Black Sea Fortress Holds Two Thousand Year Old Treasure


You’ve heard of buried treasure and heard about it in several works of fiction, but did you ever think it could exist in real life?

Well it does. And it’s been in the Black Sea for two millennia.

Archaeologists recently excavated two hoards of treasure in the town’s citadel once held under siege by the Roman army about 2,000 years ago. More than 200 coins, mainly bronze, were found along with “various items of gold, silver and bronze jewelry and glass vessels” inside an ancient fortress in Ukraine.

Nikolaï Vinokurov, a professor at Moscow State Pedagogical University, revealed:

“The fortress had been besieged. Wealthy people from the settlement and the neighborhood had tried to hide there from the Romans. They had buried their hoards inside the citadel.”

Artezian, an area of at least 3.2 acres which also had a cemetery, was part of the Bosporus Kingdom. At the time, the kingdom’s fate was torn between two brothers, says FOX News.

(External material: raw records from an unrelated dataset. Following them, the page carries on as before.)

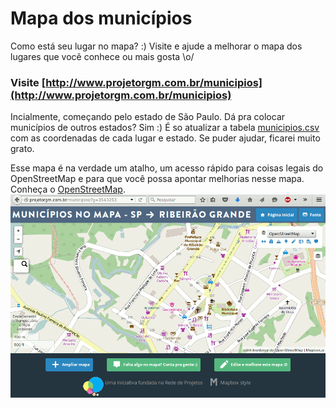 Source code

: # Mapa dos municípios
Como está seu lugar no mapa? :) Visite e ajude a melhorar o mapa dos lugares que vocẽ conhece ou mais gosta \o/

### Visite [http://www.projetorgm.com.br/municipios](http://www.projetorgm.com.br/municipios)

Incialmente, começando pelo estado de São Paulo. Dá pra colocar municípios de outros estados? Sim :) É so atualizar a tabela [municipios.csv](municipios.csv) com as coordenadas de cada lugar e estado. Se puder ajudar, ficarei muito grato.

Esse mapa é na verdade um atalho, um acesso rápido para coisas legais do OpenStreetMap e para que você possa apontar melhorias nesse mapa. Conheça o [OpenStreetMap](http://www.openstreetmap.com.br/).
![](sample.png)
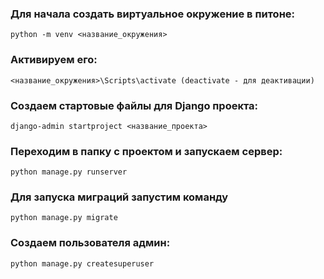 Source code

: ### Для начала создать виртуальное окружение в питоне: 

    python -m venv <название_окружения> 

### Активируем его:

    <название_окружения>\Scripts\activate (deactivate - для деактивации) 

### Создаем стартовые файлы для Django проекта: 

    django-admin startproject <название_проекта> 

### Переходим в папку с проектом и запускаем сервер:

    python manage.py runserver 

### Для запуска миграций запустим команду 
    python manage.py migrate 

### Создаем пользователя админ: 
    python manage.py createsuperuser
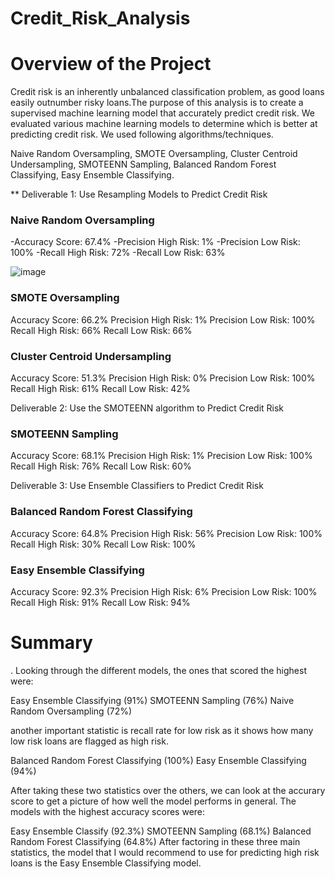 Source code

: # Credit_Risk_Analysis


# Overview of the Project

Credit risk is an inherently unbalanced classification problem, as good loans easily outnumber risky loans.The purpose of this analysis is to create a supervised machine learning model that accurately predict credit risk. We evaluated various machine learning models to determine which is better at predicting credit risk. We used following algorithms/techniques.

Naive Random Oversampling,
SMOTE Oversampling,
Cluster Centroid Undersampling,
SMOTEENN Sampling,
Balanced Random Forest Classifying,
Easy Ensemble Classifying.

** Deliverable 1: Use Resampling Models to Predict Credit Risk
  
 ### Naive Random Oversampling

-Accuracy Score: 67.4%
-Precision High Risk: 1%
-Precision Low Risk: 100%
-Recall High Risk: 72%
-Recall Low Risk: 63%

![image](https://user-images.githubusercontent.com/92646311/185248825-4eadf30b-c001-48c9-b895-92a171d80541.png)


### SMOTE Oversampling
Accuracy Score: 66.2%
Precision High Risk: 1%
Precision Low Risk: 100%
Recall High Risk: 66%
Recall Low Risk: 66%

### Cluster Centroid Undersampling
Accuracy Score: 51.3%
Precision High Risk: 0%
Precision Low Risk: 100%
Recall High Risk: 61%
Recall Low Risk: 42%



Deliverable 2: Use the SMOTEENN algorithm to Predict Credit Risk

### SMOTEENN Sampling
Accuracy Score: 68.1%
Precision High Risk: 1%
Precision Low Risk: 100%
Recall High Risk: 76%
Recall Low Risk: 60%

Deliverable 3: Use Ensemble Classifiers to Predict Credit Risk 

### Balanced Random Forest Classifying
Accuracy Score: 64.8%
Precision High Risk: 56%
Precision Low Risk: 100%
Recall High Risk: 30%
Recall Low Risk: 100%

### Easy Ensemble Classifying
Accuracy Score: 92.3%
Precision High Risk: 6%
Precision Low Risk: 100%
Recall High Risk: 91%
Recall Low Risk: 94%

# Summary
. Looking through the different models, the ones that scored the highest were:

Easy Ensemble Classifying (91%)
SMOTEENN Sampling (76%)
Naive Random Oversampling (72%)


another important statistic is recall rate for low risk as it shows how many low risk loans are flagged as high risk.

Balanced Random Forest Classifying (100%)
Easy Ensemble Classifying (94%)


After taking these two statistics over the others, we can look at the accurary score to get a picture of how well the model performs in general. The models with the highest accuracy scores were:

Easy Ensemble Classify (92.3%)
SMOTEENN Sampling (68.1%)
Balanced Random Forest Classifying (64.8%)
After factoring in these three main statistics, the model that I would recommend to use for predicting high risk loans is the Easy Ensemble Classifying model.
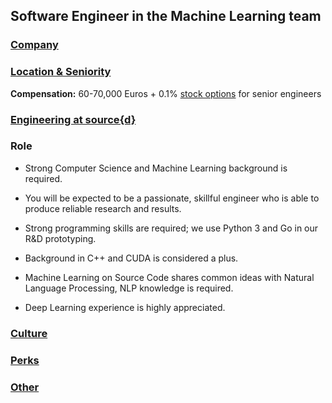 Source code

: Software Engineer in the Machine Learning team
------------------------------------------

### [Company](../company-section.md)

### [Location & Seniority](../location-seniority-section.md)

**Compensation:** 60-70,000 Euros + 0.1% [stock options](https://github.com/src-d/guide/blob/master/talent/esop.md) for senior engineers

### [Engineering at source{d}](../ml-engineering-section.md)

### Role 

- Strong Computer Science and Machine Learning background is required.

- You will be expected to be a passionate, skillful engineer who is able to produce reliable research and results. 

- Strong programming skills are required; we use Python 3 and Go in our R&D prototyping. 

- Background in C++ and CUDA is considered a plus.

- Machine Learning on Source Code shares common ideas with Natural Language Processing, NLP knowledge is required.

- Deep Learning experience is highly appreciated.

### [Culture](../culture-section.md)

### [Perks](../perks-section.md)

### [Other](../other-section.md)
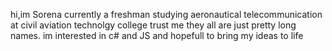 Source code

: hi,im Sorena currently a freshman studying aeronautical telecommunication at civil aviation technolgy college
trust me they all are just pretty long names.
im interested in c# and JS and hopefull to bring my ideas to life


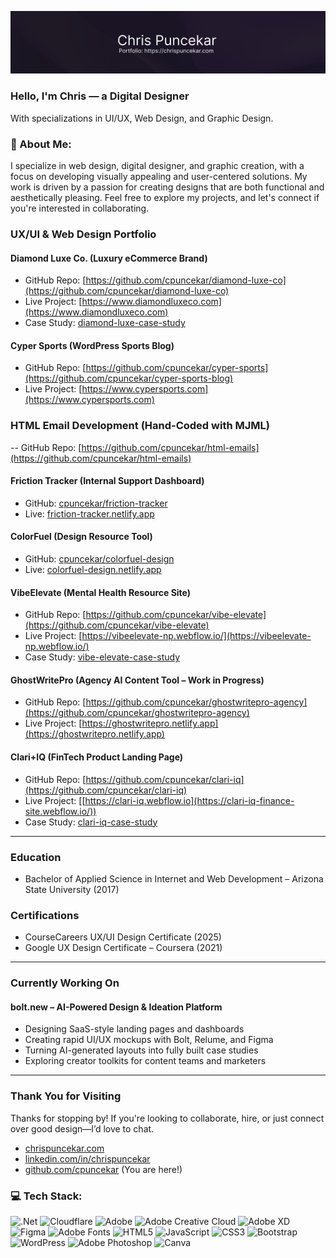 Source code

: <!-- ### Hi there 👋 || positive vibes only please and thank you :) -->
![Banner](https://github.com/cpuncekar/cpuncekar/raw/main/04-Github-Personal-Banner-Digital-Designer-Darker-updated.png)

### Hello, I'm Chris — a Digital Designer  
With specializations in UI/UX, Web Design, and Graphic Design.

### 💫 About Me:
I specialize in web design, digital designer, and graphic creation, with a focus on developing visually appealing and user-centered solutions. My work is driven by a passion for creating designs that are both functional and aesthetically pleasing. Feel free to explore my projects, and let's connect if you're interested in collaborating.


### UX/UI & Web Design Portfolio

#### Diamond Luxe Co. (Luxury eCommerce Brand)  
- GitHub Repo: [https://github.com/cpuncekar/diamond-luxe-co](https://github.com/cpuncekar/diamond-luxe-co)  
- Live Project: [https://www.diamondluxeco.com](https://www.diamondluxeco.com)
- Case Study: [diamond-luxe-case-study](https://chrispuncekar.com/diamond-luxe-case-study)

#### Cyper Sports (WordPress Sports Blog)  
- GitHub Repo: [https://github.com/cpuncekar/cyper-sports](https://github.com/cpuncekar/cyper-sports-blog)  
- Live Project: [https://www.cypersports.com](https://www.cypersports.com)

### HTML Email Development (Hand-Coded with MJML)
-- GitHub Repo: [https://github.com/cpuncekar/html-emails](https://github.com/cpuncekar/html-emails)  

#### Friction Tracker (Internal Support Dashboard)
- GitHub: [cpuncekar/friction-tracker](https://github.com/cpuncekar/friction-tracker)
- Live: [friction-tracker.netlify.app](https://friction-tracker.netlify.app/)

#### ColorFuel (Design Resource Tool)
- GitHub: [cpuncekar/colorfuel-design](https://github.com/cpuncekar/colorfuel-design)
- Live: [colorfuel-design.netlify.app](https://colorfuel-design.netlify.app)

#### VibeElevate (Mental Health Resource Site)  
- GitHub Repo: [https://github.com/cpuncekar/vibe-elevate](https://github.com/cpuncekar/vibe-elevate)
- Live Project: [https://vibeelevate-np.webflow.io/](https://vibeelevate-np.webflow.io/)
- Case Study: [vibe-elevate-case-study](https://chrispuncekar.com/vibe-elevate-case-study)

#### GhostWritePro (Agency AI Content Tool – Work in Progress)  
- GitHub Repo: [https://github.com/cpuncekar/ghostwritepro-agency](https://github.com/cpuncekar/ghostwritepro-agency)  
- Live Project: [https://ghostwritepro.netlify.app](https://ghostwritepro.netlify.app)

#### Clari+IQ (FinTech Product Landing Page)  
- GitHub Repo: [https://github.com/cpuncekar/clari-iq](https://github.com/cpuncekar/clari-iq)
- Live Project: [[https://clari-iq.webflow.io](https://clari-iq-finance-site.webflow.io/))
- Case Study: [clari-iq-case-study](https://chrispuncekar.com/clari-iq-case-study)

---

### Education
- Bachelor of Applied Science in Internet and Web Development – Arizona State University (2017)

### Certifications
- CourseCareers UX/UI Design Certificate (2025)
- Google UX Design Certificate – Coursera (2021)

---

### Currently Working On

#### bolt.new – AI-Powered Design & Ideation Platform  
- Designing SaaS-style landing pages and dashboards  
- Creating rapid UI/UX mockups with Bolt, Relume, and Figma  
- Turning AI-generated layouts into fully built case studies  
- Exploring creator toolkits for content teams and marketers

---

### Thank You for Visiting  
Thanks for stopping by! If you're looking to collaborate, hire, or just connect over good design—I’d love to chat.

- [chrispuncekar.com](https://www.chrispuncekar.com)  
- [linkedin.com/in/chrispuncekar](https://www.linkedin.com/in/chrispuncekar)  
- [github.com/cpuncekar](https://github.com/cpuncekar) (You are here!)



### 💻 Tech Stack:
![.Net](https://img.shields.io/badge/.NET-5C2D91?style=for-the-badge&logo=.net&logoColor=white) ![Cloudflare](https://img.shields.io/badge/Cloudflare-F38020?style=for-the-badge&logo=Cloudflare&logoColor=white) ![Adobe](https://img.shields.io/badge/adobe-%23FF0000.svg?style=for-the-badge&logo=adobe&logoColor=white) ![Adobe Creative Cloud](https://img.shields.io/badge/Adobe%20Creative%20Cloud-DA1F26.svg?style=for-the-badge&logo=Adobe%20Creative%20Cloud&logoColor=white) ![Adobe XD](https://img.shields.io/badge/Adobe%20XD-470137?style=for-the-badge&logo=Adobe%20XD&logoColor=#FF61F6) ![Figma](https://img.shields.io/badge/figma-%23F24E1E.svg?style=for-the-badge&logo=figma&logoColor=white) ![Adobe Fonts](https://img.shields.io/badge/Adobe%20Fonts-000B1D.svg?style=for-the-badge&logo=Adobe%20Fonts&logoColor=white) ![HTML5](https://img.shields.io/badge/html5-%23E34F26.svg?style=for-the-badge&logo=html5&logoColor=white) ![JavaScript](https://img.shields.io/badge/javascript-%23323330.svg?style=for-the-badge&logo=javascript&logoColor=%23F7DF1E) ![CSS3](https://img.shields.io/badge/css3-%231572B6.svg?style=for-the-badge&logo=css3&logoColor=white) ![Bootstrap](https://img.shields.io/badge/bootstrap-%238511FA.svg?style=for-the-badge&logo=bootstrap&logoColor=white) ![WordPress](https://img.shields.io/badge/WordPress-%23117AC9.svg?style=for-the-badge&logo=WordPress&logoColor=white) ![Adobe Photoshop](https://img.shields.io/badge/adobe%20photoshop-%2331A8FF.svg?style=for-the-badge&logo=adobe%20photoshop&logoColor=white) ![Canva](https://img.shields.io/badge/Canva-%2300C4CC.svg?style=for-the-badge&logo=Canva&logoColor=white)



<!--
**cpuncekar/cpuncekar** is a ✨ _special_ ✨ repository because its `README.md` (this file) appears on your GitHub profile.

Here are some ideas to get you started:

- 🔭 I’m currently working on ...
- 🌱 I’m currently learning ...
- 👯 I’m looking to collaborate on ...
- 🤔 I’m looking for help with ...
- 💬 Ask me about ...
- 📫 How to reach me: ...
- 😄 Pronouns: ...
- ⚡ Fun fact: ...
-->
<!-- [Snake animation](https://github.com/cpuncekar/thepiyushmalhotra/blob/output/github-contribution-grid-snake.svg) -->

Mithridates VIII fought for independence from Rome, while his younger brother, Cotys I, favored keeping the kingdom a client state of the expanding empire. An army had been sent to support Cotys, establishing him in the Bosporan capital and razing land controlled by Mithridates, including the kingdom of Artezian.

The Romans attacked and the people huddled in the fortress for protection, but Vinokurov said they knew that death was inevitable:

“We can say that these hoards were funeral sacrifices. It was obvious for the people that they were going to die shortly.”

Live Science states that the siege and fall of the fortress occurred in AD 45.

The Romans burned it all down and then later rebuilt with the help of Cotys I, who had been successfully acquired the throne. However the treasures of the earlier inhabitants remained safe and undiscovered beneath the surface, evidence of a desperate stand against Rome’s growing power.